**Work instructions:** Go through the data below and count every line that has the word "Errors". Return only the count.

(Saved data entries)

---

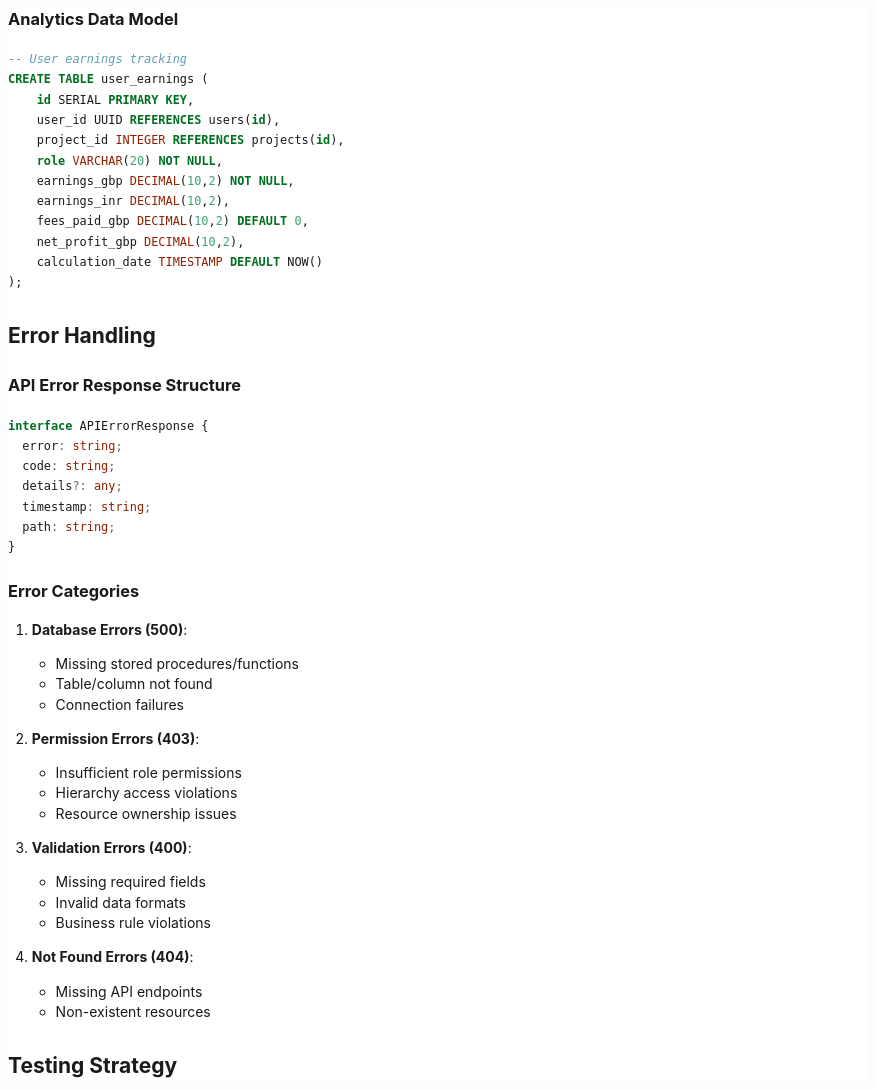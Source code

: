 ### Analytics Data Model

```sql
-- User earnings tracking
CREATE TABLE user_earnings (
    id SERIAL PRIMARY KEY,
    user_id UUID REFERENCES users(id),
    project_id INTEGER REFERENCES projects(id),
    role VARCHAR(20) NOT NULL,
    earnings_gbp DECIMAL(10,2) NOT NULL,
    earnings_inr DECIMAL(10,2),
    fees_paid_gbp DECIMAL(10,2) DEFAULT 0,
    net_profit_gbp DECIMAL(10,2),
    calculation_date TIMESTAMP DEFAULT NOW()
);
```

## Error Handling

### API Error Response Structure

```typescript
interface APIErrorResponse {
  error: string;
  code: string;
  details?: any;
  timestamp: string;
  path: string;
}
```

### Error Categories

1. **Database Errors (500)**:
   - Missing stored procedures/functions
   - Table/column not found
   - Connection failures

2. **Permission Errors (403)**:
   - Insufficient role permissions
   - Hierarchy access violations
   - Resource ownership issues

3. **Validation Errors (400)**:
   - Missing required fields
   - Invalid data formats
   - Business rule violations

4. **Not Found Errors (404)**:
   - Missing API endpoints
   - Non-existent resources

## Testing Strategy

---

**Answer box:** 4